AUTHOR=Chen Kangkang , Wang Xinyan , Wei Xiangyi , Chen Jiaqian , Wei Youheng , Jiang Haobo , Lu Zhiqiang , Feng Congjing TITLE=Nitric Oxide-Induced Calcineurin A Mediates Antimicrobial Peptide Production Through the IMD Pathway JOURNAL=Frontiers in Immunology VOLUME=13 YEAR=2022 URL=https://www.frontiersin.org/journals/immunology/articles/10.3389/fimmu.2022.905419 DOI=10.3389/fimmu.2022.905419 ISSN=1664-3224 ABSTRACT=

Nitric oxide (NO) at a high concentration is an effector to kill pathogens during insect immune responses, it also functions as a second messenger at a low concentration to regulate antimicrobial peptide (AMP) production in insects. Drosophila calcineurin subunit CanA1 is a ubiquitous serine/threonine protein phosphatase involved in NO-induced AMP production. However, it is unclear how NO regulates AMP expression. In this study, we used a lepidopteran pest Ostrinia furnacalis and Drosophila S2 cells to investigate how NO signaling affects the AMP production. Bacterial infections upregulated the transcription of nitric oxide synthase 1/2 (NOS1/2), CanA and AMP genes and increased NO concentration in larval hemolymph. Inhibition of NOS or CanA activity reduced the survival of bacteria-infected O. furnacalis. NO donor increased NO level in plasma and upregulated the production of CanA and certain AMPs. In S2 cells, killed Escherichia coli induced NOS transcription and boosted NO production, whereas knockdown of NOS blocked the NO level increase caused by E. coli. As in O. furnacalis larvae, supplementation of the NO donor increased NO level in the culture medium and AMP expression in S2 cells.

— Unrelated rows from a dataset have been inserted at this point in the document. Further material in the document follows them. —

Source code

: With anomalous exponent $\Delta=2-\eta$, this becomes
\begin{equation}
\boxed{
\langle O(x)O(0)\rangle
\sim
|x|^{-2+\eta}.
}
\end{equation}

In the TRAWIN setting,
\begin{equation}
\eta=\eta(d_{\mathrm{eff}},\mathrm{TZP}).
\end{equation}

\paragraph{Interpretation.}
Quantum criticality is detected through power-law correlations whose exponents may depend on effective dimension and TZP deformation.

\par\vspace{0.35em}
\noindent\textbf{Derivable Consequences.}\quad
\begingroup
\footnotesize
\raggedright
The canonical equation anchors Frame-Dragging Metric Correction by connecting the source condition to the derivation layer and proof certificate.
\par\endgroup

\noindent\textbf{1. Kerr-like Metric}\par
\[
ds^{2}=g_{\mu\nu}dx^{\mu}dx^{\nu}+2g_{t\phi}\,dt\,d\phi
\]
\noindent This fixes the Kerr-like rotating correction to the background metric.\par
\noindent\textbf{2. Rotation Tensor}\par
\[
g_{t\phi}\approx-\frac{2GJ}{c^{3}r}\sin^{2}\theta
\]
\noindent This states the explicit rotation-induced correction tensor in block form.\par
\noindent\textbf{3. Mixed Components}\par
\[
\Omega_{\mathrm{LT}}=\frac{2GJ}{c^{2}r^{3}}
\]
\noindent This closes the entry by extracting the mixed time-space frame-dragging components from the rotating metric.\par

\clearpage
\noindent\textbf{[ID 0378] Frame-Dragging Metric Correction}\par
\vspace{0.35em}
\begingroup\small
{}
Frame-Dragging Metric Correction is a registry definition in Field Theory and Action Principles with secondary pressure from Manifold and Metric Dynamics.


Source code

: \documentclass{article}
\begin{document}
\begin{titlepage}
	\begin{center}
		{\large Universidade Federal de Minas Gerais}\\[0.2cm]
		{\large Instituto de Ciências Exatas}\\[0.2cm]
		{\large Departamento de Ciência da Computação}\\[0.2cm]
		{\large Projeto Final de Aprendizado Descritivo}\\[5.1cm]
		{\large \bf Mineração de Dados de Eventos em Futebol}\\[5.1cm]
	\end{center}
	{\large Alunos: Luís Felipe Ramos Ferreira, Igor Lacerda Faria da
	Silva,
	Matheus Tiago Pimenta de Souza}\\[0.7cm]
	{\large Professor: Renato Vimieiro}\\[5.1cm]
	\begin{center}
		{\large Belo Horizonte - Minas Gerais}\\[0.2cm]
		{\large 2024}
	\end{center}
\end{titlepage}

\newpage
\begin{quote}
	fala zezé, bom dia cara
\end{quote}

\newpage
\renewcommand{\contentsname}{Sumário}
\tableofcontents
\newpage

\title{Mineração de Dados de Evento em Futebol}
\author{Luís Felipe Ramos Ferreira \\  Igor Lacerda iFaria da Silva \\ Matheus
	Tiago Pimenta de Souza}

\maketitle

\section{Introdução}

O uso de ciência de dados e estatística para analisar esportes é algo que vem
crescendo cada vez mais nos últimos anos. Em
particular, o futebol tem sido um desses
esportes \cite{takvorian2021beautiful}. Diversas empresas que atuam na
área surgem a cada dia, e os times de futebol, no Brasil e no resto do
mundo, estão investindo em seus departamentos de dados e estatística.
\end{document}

Suppression of the key pathway genes showed that the IMD (but not Toll) pathway was involved in the upregulation of CecropinA1, Defensin, Diptericin, and Drosomycin by killed E. coli. Knockdown of NOS also reduced the expression of CanA1 and AMPs induced by E. coli, indicative of a role of NO in the AMP expression. Furthermore, CanA1 RNA interference and inhibition of its phosphatase activity significantly reduced NO-induced AMP expression, and knockdown of IMD suppressed NO-induced AMP expression. Together, these results suggest that NO-induced AMP production is mediated by CanA1 via the IMD pathway.